トンネルを一人調べる滋(前編)
調べるといっても何をどう調べればいいのやら、その手順も方法も、UWに入隊して日も浅い滋にはわからない。上司が新人に何も教えず現場に放り出すのは無責任と胸の内で繰り返しながら、しかし、それでも与えられた仕事をすぐに放り出して逃げ出そうとも思わない。これは彼の元来の性格ゆえである。UWに入って尚いっそう責任感に目覚めてもいる。なかなか代わりがいないこの業界においては、そういった職務に対する自分の存在意義を自覚する才能は必須で、精神が強くなければ務まることはなく、そもそも強くなければ人間離れした才能を開花させることもない。見た目か弱い彼も、実際に幽霊は恐ろしく思って度胸もないけれど、芯の部分は外見からでは推し量れないほど太いものがある。

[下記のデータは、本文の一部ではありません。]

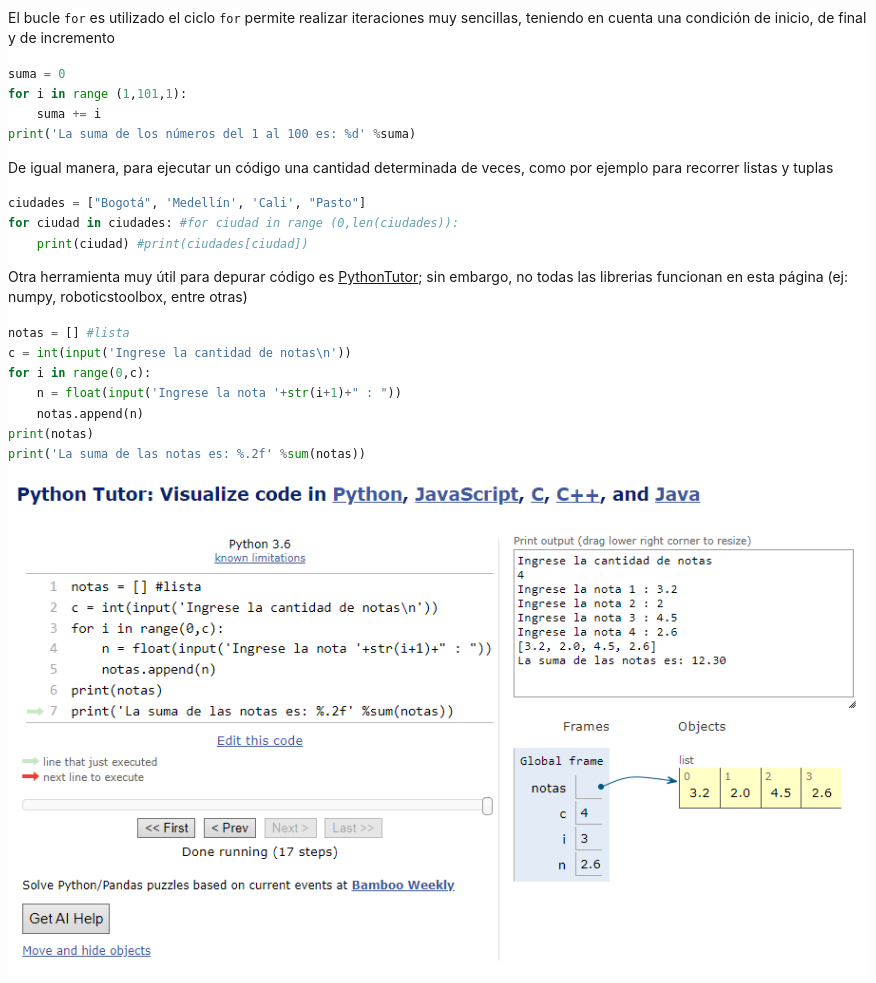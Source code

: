 El bucle `for` es utilizado el ciclo `for` permite realizar iteraciones muy sencillas, teniendo en cuenta una condición de inicio, de final y de incremento

```python
suma = 0
for i in range (1,101,1):
    suma += i
print('La suma de los números del 1 al 100 es: %d' %suma)
```

De igual manera, para ejecutar un código una cantidad determinada de veces, como por ejemplo para recorrer listas y tuplas

```python
ciudades = ["Bogotá", 'Medellín', 'Cali', "Pasto"]
for ciudad in ciudades: #for ciudad in range (0,len(ciudades)):
    print(ciudad) #print(ciudades[ciudad])
```
Otra herramienta muy útil para depurar código es <a href="https://pythontutor.com">PythonTutor</a>; sin embargo, no todas las librerias funcionan en esta página (ej: numpy, roboticstoolbox, entre otras)

```python
notas = [] #lista 
c = int(input('Ingrese la cantidad de notas\n'))
for i in range(0,c):
    n = float(input('Ingrese la nota '+str(i+1)+" : "))
    notas.append(n)
print(notas)
print('La suma de las notas es: %.2f' %sum(notas))
```

![Alt text](image.png)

とりあえず現地に向かえば何かしら次の行動も自然と思いつくだろうと、足を町の外れのそのトンネルへと向かわせる。まだ日が暮れる前に到着して、そのときになってこういったものは大方夜に出現するものだと気付く。そうかといって夜まで待つ気にはなれない。夜になっていっそう恐ろしくなって、いよいよ恐怖に負けて二の足を踏むくらいなら、出現しようがしまいが、たいした調査ができようができまいが、明るいうちに一応は調べたという形だけ残してさっさと退散したいとの奸知も働く。いや、できればそんな噂は所詮噂として終わってくれないかと願うところ。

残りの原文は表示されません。